Bros si configura come un’opera di immagini, suggestioni e suoni che si può riassumere in una parola: disturbante. Lo spettacolo di Romeo Castellucci si impone sulla platea, fin dai primi minuti, in maniera netta. Una dittatura, quella a cui è sottoposto il pubblico in sala, che non ammette momenti di pausa. Dopo aver “rintronato” gli spettatori con un totem sonoro che scandagliando l’etere mette subito lo spartito della messa in scena su toni cupi e abissali, il monologo iniziale fa scendere un religioso silenzio fra le poltrone.
Un potente Valer Dellakeza nei panni del profeta, prima martorizzato poi venerato, getta le basi sulle azioni, che caratterizzeranno i quasi novanti minuti di pièce, usando le parole bibliche di Geremia: “Ti faranno guerra, ma non ti vinceranno, perché io sono con te per salvarti”.

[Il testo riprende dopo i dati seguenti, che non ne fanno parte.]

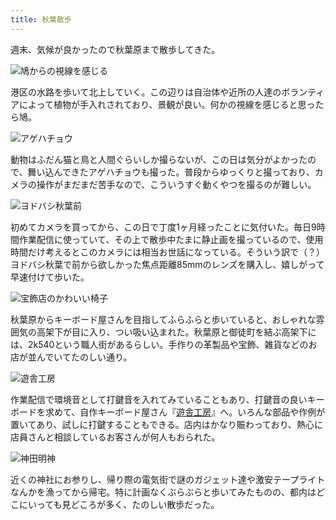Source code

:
 ```yaml
---
title: 秋葉散歩
---
```

週末、気候が良かったので秋葉原まで散歩してきた。

![](https://lh5.googleusercontent.com/2kvJYrEsj_03Hm_SswWXFokI_VzuLqfe26dowZYRUmcNk4ZLixjW73XLl_FxmoQM59MhsMhBPqNLr54N2Tn2JIrJE3hFvkiXvhzqTlaJUXzPg8ODxE0qkLajbz1GQ2Nud48HK2RWx3He8koX_7Icd6M "鳩からの視線を感じる")

港区の水路を歩いて北上していく。この辺りは自治体や近所の人達のボランティアによって植物が手入れされており、景観が良い。何かの視線を感じると思ったら鳩。

![](https://lh6.googleusercontent.com/dPJh45pWrpGQ9p8lKlStYCFZkF2PepcMjwdyv8K-vh3xQg_1HQIROfxz5TDD0JLrSiqPIlCrek_2PYqGdL5h8iXlFODpk-A2mppduEHQ0yVpIrrJb4QoiDEbwE1k1wqZj0B6G_0HyUmasf0GaoBB03g "アゲハチョウ")

動物はふだん猫と鳥と人間ぐらいしか撮らないが、この日は気分がよかったので、舞い込んできたアゲハチョウも撮った。普段からゆっくりと撮っており、カメラの操作がまだまだ苦手なので、こういうすぐ動くやつを撮るのが難しい。

![](https://lh5.googleusercontent.com/LHHKbQjrgUyPYK-oA1tjtcguiSBXUWQECUfC9Q2jjnP15kObqlsLiJfr5rIHqONZbeKKLm_FHQdtU8NKrRvsQgfF1gW_ZfKT-j4ph3EUMTCsJpBBNXz-aMi4PT3XU-sT7RWlPdjHXUrN-EYKOxIA-kk "ヨドバシ秋葉前")

初めてカメラを買ってから、この日で丁度1ヶ月経ったことに気付いた。毎日9時間作業配信に使っていて、その上で散歩中たまに静止画を撮っているので、使用時間だけ考えるとこのカメラには相当お世話になっている。そういう訳で（？）ヨドバシ秋葉で前から欲しかった焦点距離85mmのレンズを購入し、嬉しがって早速付けて歩いた。

![](https://lh4.googleusercontent.com/QzwmbZa192CiNv5cLtdhIrRbPccJXLY-6r0we_0pkFeKhq4oFOub1hlT8eUGKuPRYQSUwt8O3lrW2c0vsFLqPlAdXPrUYopWjJ3IyCXv1xSSSpbcXGW2CRqvhgdaxkl6r9HLLRPdOkrfAbb5mgLLs94 "宝飾店のかわいい椅子")

秋葉原からキーボード屋さんを目指してふらふらと歩いていると、おしゃれな雰囲気の高架下が目に入り、つい吸い込まれた。秋葉原と御徒町を結ぶ高架下には、2k540という職人街があるらしい。手作りの革製品や宝飾、雑貨などのお店が並んでいてたのしい通り。

![](https://lh4.googleusercontent.com/xy14XAaxguLIKsfFvdFKutydz8USxyS5lELPn1KS7H3zOjQTjSlbsBwzMFQ0PEfJYGoWTnZAplasFQhd89LBnbGqcLS8O2rTE6I0SQZaVZ3AoghzaNqyXEzgX-H2Fc9nBYzlOPFBl0G7lhqerQHDYgo "遊舎工房")

作業配信で環境音として打鍵音を入れてみていることもあり、打鍵音の良いキーボードを求めて、自作キーボード屋さん『[遊舎工房](https://yushakobo.jp/)』へ。いろんな部品や作例が置いてあり、試しに打鍵することもできる。店内はかなり賑わっており、熱心に店員さんと相談しているお客さんが何人もおられた。

![](https://lh6.googleusercontent.com/yc3ysa17xPOWGd-7534rffvb_54Lnlu4EE7zutJk3wZRMTLC1lBF69H6xXitUOp9caBLONiFsCdFA82nMciC4_mAKh6IW5RP2qACIW45ji-z7JKAt4UivjYHcYDq2rsFeJ9l9EMrmX1-X6QGemeJf00 "神田明神")

近くの神社にお参りし、帰り際の電気街で謎のガジェット達や激安テープライトなんかを漁ってから帰宅。特に計画なくぶらぶらと歩いてみたものの、都内はどこにいっても見どころが多く、たのしい散歩だった。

Gli spettatori, muniti all’ingresso del “Codice comportamentale consegnato a ignari partecipanti”, cominciano a capire il senso della banalità del male alla quale stanno per assistere. Sul comunicato stampa si legge: “A pochi minuti dall’inizio dello spettacolo a ciascuno “attore” è consegnata una divisa da poliziotto e un dispositivo auricolare. All’apertura del sipario gli “attori” devono scrupolosamente eseguire gli ordini impartiti loro per via auricolare. I comandi sono ricevuti individualmente. Ciascun poliziotto apprende in tempo reale i comandi. Ciascuna azione è compiuta nel tempo determinato dall’ordine. La matrice dei comandi rimane fuori scena, invisibile agli spettatori”.